BEGIN Materials provided

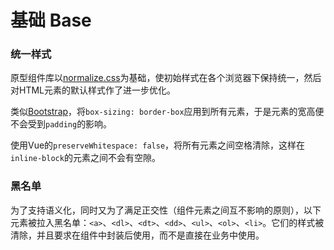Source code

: # 基础 Base

### 统一样式

原型组件库以[normalize.css](http://necolas.github.io/normalize.css)为基础，使初始样式在各个浏览器下保持统一，然后对HTML元素的默认样式作了进一步优化。

类似[Bootstrap](https://getbootstrap.com)，将`box-sizing: border-box`应用到所有元素，于是元素的宽高便不会受到`padding`的影响。

使用Vue的`preserveWhitespace: false`，将所有元素之间空格清除，这样在`inline-block`的元素之间不会有空隙。

### 黑名单

为了支持语义化，同时又为了满足正交性（组件元素之间互不影响的原则），以下元素被拉入黑名单：`<a>`、`<dl>`、`<dt>`、`<dd>`、`<ul>`、`<ol>`、`<li>`。它们的样式被清除，并且要求在组件中封装后使用，而不是直接在业务中使用。
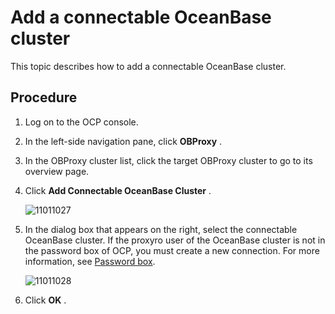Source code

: Add a connectable OceanBase cluster 
========================================================

This topic describes how to add a connectable OceanBase cluster. 

Procedure 
------------------------------

1. Log on to the OCP console.

   

2. In the left-side navigation pane, click **OBProxy** .

   

3. In the OBProxy cluster list, click the target OBProxy cluster to go to its overview page.

   

4. Click **Add Connectable OceanBase Cluster** .

   ![11011027](https://help-static-aliyun-doc.aliyuncs.com/assets/img/en-US/9559917361/p345948.png)
   

5. In the dialog box that appears on the right, select the connectable OceanBase cluster. If the proxyro user of the OceanBase cluster is not in the password box of OCP, you must create a new connection. For more information, see [Password box](t2009377.html#topic-2009377). 

   ![11011028](https://help-static-aliyun-doc.aliyuncs.com/assets/img/en-US/9559917361/p345951.png)
   

6. Click **OK** .

   



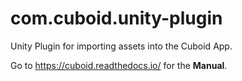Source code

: # com.cuboid.unity-plugin
Unity Plugin for importing assets into the Cuboid App. 

Go to https://cuboid.readthedocs.io/ for the **Manual**. 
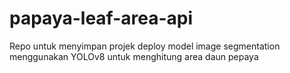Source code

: # papaya-leaf-area-api
Repo untuk menyimpan projek deploy model image segmentation menggunakan YOLOv8 untuk menghitung area daun pepaya
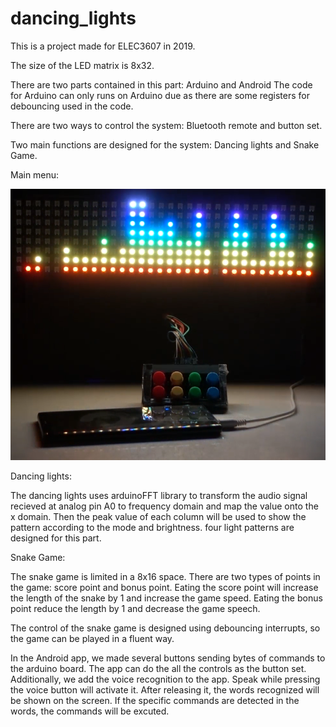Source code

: # dancing_lights
This is a project made for ELEC3607 in 2019.

The size of the LED matrix is 8x32.

There are two parts contained in this part: Arduino and Android 
The code for Arduino can only runs on Arduino due as there are some registers for debouncing used in the code.

There are two ways to control the system: Bluetooth remote and button set.

Two main functions are designed for the system: Dancing lights and Snake Game.

Main menu:

![image](https://github.com/880n/dancing_lights/blob/master/image/1.png)

Dancing lights:

The dancing lights uses arduinoFFT library to transform the audio signal recieved at analog pin A0 to frequency domain and map the value onto the x domain. Then the peak value of each column will be used to show the pattern according to the mode and brightness.
four light patterns are designed for this part.

Snake Game:

The snake game is limited in a 8x16 space. There are two types of points in the game: score point and bonus point. Eating the score point will increase the length of the snake by 1 and increase the game speed. Eating the bonus point reduce the length by 1 and decrease the game speech.

The control of the snake game is designed using debouncing interrupts, so the game can be played in a fluent way.

In the Android app, we made several buttons sending bytes of commands to the arduino board. The app can do the all the controls as the button set. Additionally, we add the voice recognition to the app. Speak while pressing the voice button will activate it. After releasing it, the words recognized will be shown on the screen. If the specific commands are detected in the words, the commands will be excuted.
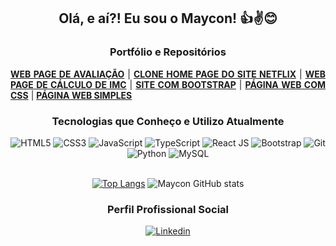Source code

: <div align="center">
  
  ## Olá, e aí?! Eu sou o Maycon! 👍✌😊
  
  ### Portfólio e Repositórios
  
  <div align="justify">
    <a href="https://github.com/mayconfranca/web-page-de-avaliacao"><b>WEB PAGE DE AVALIAÇÃO</b></a> |
    <a href="https://github.com/mayconfranca/clone-home-page-do-site-netflix"><b>CLONE HOME PAGE DO SITE NETFLIX</b></a> |
    <a href="https://github.com/mayconfranca/web-page-de-calculo-de-imc"><b>WEB PAGE DE CÁLCULO DE IMC</b></a> |
    <a href="https://github.com/mayconfranca/site-com-bootstrap"><b>SITE COM BOOTSTRAP</b></a> |
    <!--<a href="https://github.com/mayconfranca/calculadora-de-idade/"><b>CALCULADORA DE IDADE</b></a> |-->
    <a href="https://github.com/mayconfranca/pagina-web-com-css"><b>PÁGINA WEB COM CSS</b></a> |
    <a href="https://github.com/mayconfranca/pagina-web-simples/"><b>PÁGINA WEB SIMPLES</b></a>
  </div>
      
  ### Tecnologias que Conheço e Utilizo Atualmente
  
  <div>
    <!--
    <img src="https://img.shields.io/badge/Visual_Studio_Code-0078D4?style=for-the-badge&logo=visual%20studio%20code&logoColor=white" alt="VS Code">
    -->
    <img src="https://img.shields.io/badge/HTML5-E34F26?style=for-the-badge&logo=html5&logoColor=white" alt="HTML5">
    <img src="https://img.shields.io/badge/CSS3-1572B6?style=for-the-badge&logo=css3&logoColor=white" alt="CSS3">
    <img src="https://img.shields.io/badge/JavaScript-F7DF1E?style=for-the-badge&logo=javascript&logoColor=black" alt="JavaScript">
    <img src="https://img.shields.io/badge/TS-007ACC?style=for-the-badge&logo=typescript&logoColor=white" alt="TypeScript">
    <img src="https://img.shields.io/badge/React JS-20232A?style=for-the-badge&logo=react&logoColor=61DAFB" alt="React JS">
    <img src="https://img.shields.io/badge/Bootstrap-563D7C?style=for-the-badge&logo=bootstrap&logoColor=white" alt="Bootstrap">
    <img src="https://img.shields.io/badge/GIT-E44C30?style=for-the-badge&logo=git&logoColor=white" alt="Git">
    <img src="https://img.shields.io/badge/Python-3776AB?style=for-the-badge&logo=python&logoColor=white" alt="Python">
    <img src="https://img.shields.io/badge/MySQL-005C84?style=for-the-badge&logo=mysql&logoColor=white" alt="MySQL">
  </div>

  <br>
  
  [![Top Langs](https://github-readme-stats.vercel.app/api/top-langs/?username=mayconfranca&layout=compact)](https://github.com/anuraghazra/github-readme-stats) ![Maycon GitHub stats](https://github-readme-stats.vercel.app/api?username=mayconfranca&show_icons=true&theme=gruvbox)
  
  ### Perfil Profissional Social
  
  <a href="https://www.linkedin.com/in/maycon-franca"><img src="https://img.shields.io/badge/LinkedIn-0077B5?style=for-the-badge&logo=linkedin&logoColor=white" alt="Linkedin"></a>

</div>
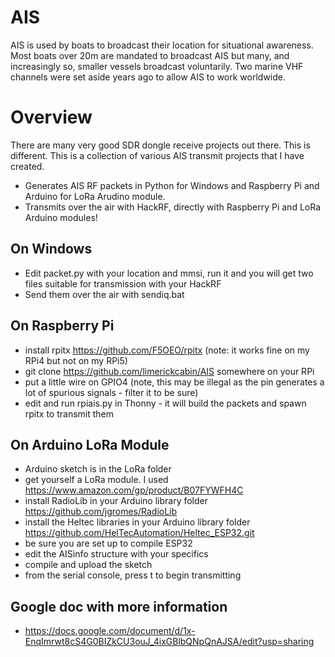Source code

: # AIS
AIS is used by boats to broadcast their location for situational awareness. Most boats over 20m are mandated to broadcast AIS but many, and increasingly so, smaller vessels broadcast voluntarily. Two marine VHF channels were set aside years ago to allow AIS to work worldwide. 
# Overview
There are many very good SDR dongle receive projects out there. This is different. 
This is a collection of various AIS transmit projects that I have created. 
- Generates AIS RF packets in Python for Windows and Raspberry Pi and Arduino for LoRa Arudino module.
- Transmits over the air with HackRF, directly with Raspberry Pi and LoRa Arduino modules!
## On Windows
- Edit packet.py with your location and mmsi, run it and you will get two files suitable for transmission with your HackRF
- Send them over the air with sendiq.bat
## On Raspberry Pi
- install rpitx https://github.com/F5OEO/rpitx (note: it works fine on my RPi4 but not on my RPi5)
- git clone https://github.com/limerickcabin/AIS somewhere on your RPi
- put a little wire on GPIO4 (note, this may be illegal as the pin generates a lot of spurious signals - filter it to be sure)
- edit and run rpiais.py in Thonny - it will build the packets and spawn rpitx to transmit them
## On Arduino LoRa Module
- Arduino sketch is in the LoRa folder
- get yourself a LoRa module. I used https://www.amazon.com/gp/product/B07FYWFH4C
- install RadioLib in your Arduino library folder https://github.com/jgromes/RadioLib
- install the Heltec libraries in your Arduino library folder https://github.com/HelTecAutomation/Heltec_ESP32.git
- be sure you are set up to compile ESP32
- edit the AISinfo structure with your specifics
- compile and upload the sketch
- from the serial console, press t to begin transmitting
## Google doc with more information
- https://docs.google.com/document/d/1x-EnqImrwt8cS4G0BIZkCU3ouJ_4ixGBlbQNpQnAJSA/edit?usp=sharing
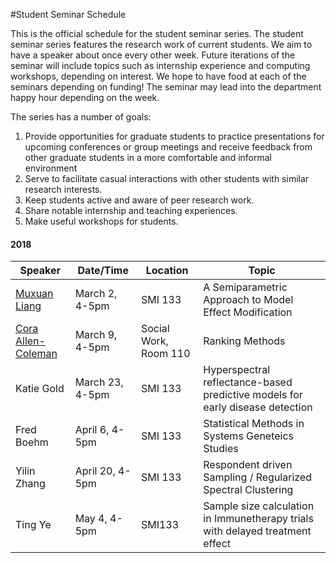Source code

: #Student Seminar Schedule

This is the official schedule for the student seminar series. The student seminar series features the research work of current students. We aim to have a speaker about once every other week. Future iterations of the seminar will include topics such as internship experience and computing workshops, depending on interest. We hope to have food at each of the seminars depending on funding! The seminar may lead into the department happy hour depending on the week.

The series has a number of goals:
1. Provide opportunities for graduate students to practice presentations for upcoming conferences or group meetings and receive feedback from other graduate students in a more comfortable and informal environment
2. Serve to facilitate casual interactions with other students with similar research interests.
3. Keep students active and aware of peer research work.
4. Share notable internship and teaching experiences.
5. Make useful workshops for students.

#### 2018

|Speaker|Date/Time|Location|Topic|
|---|---|---|---|
|[Muxuan Liang][muxuan] | March 2, 4-5pm | SMI 133 | A Semiparametric Approach to Model Effect Modification |
| [Cora Allen-Coleman][cora] | March 9, 4-5pm | Social Work, Room 110 | Ranking Methods |
| Katie Gold | March 23, 4-5pm | SMI 133 | Hyperspectral reflectance-based predictive models for early disease detection |
| Fred Boehm | April 6, 4-5pm | SMI 133 | Statistical Methods in Systems Geneteics Studies |
| Yilin Zhang | April 20, 4-5pm | SMI 133 | Respondent driven Sampling / Regularized Spectral Clustering |
| Ting Ye | May 4, 4-5pm | SMI133 | Sample size calculation in Immunetherapy trials with delayed treatment effect |

[muxuan]:fliers/muxuan_seminar_2018.pdf
[cora]:fliers/cora_seminar_2018.pdf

END Materials provided

From the entries above, extract each line containing "Android".

**Your solution:**
There are two parts contained in this part: Arduino and Android 
In the Android app, we made several buttons sending bytes of commands to the arduino board. The app can do the all the controls as the button set. Additionally, we add the voice recognition to the app. Speak while pressing the voice button will activate it. After releasing it, the words recognized will be shown on the screen. If the specific commands are detected in the words, the commands will be excuted.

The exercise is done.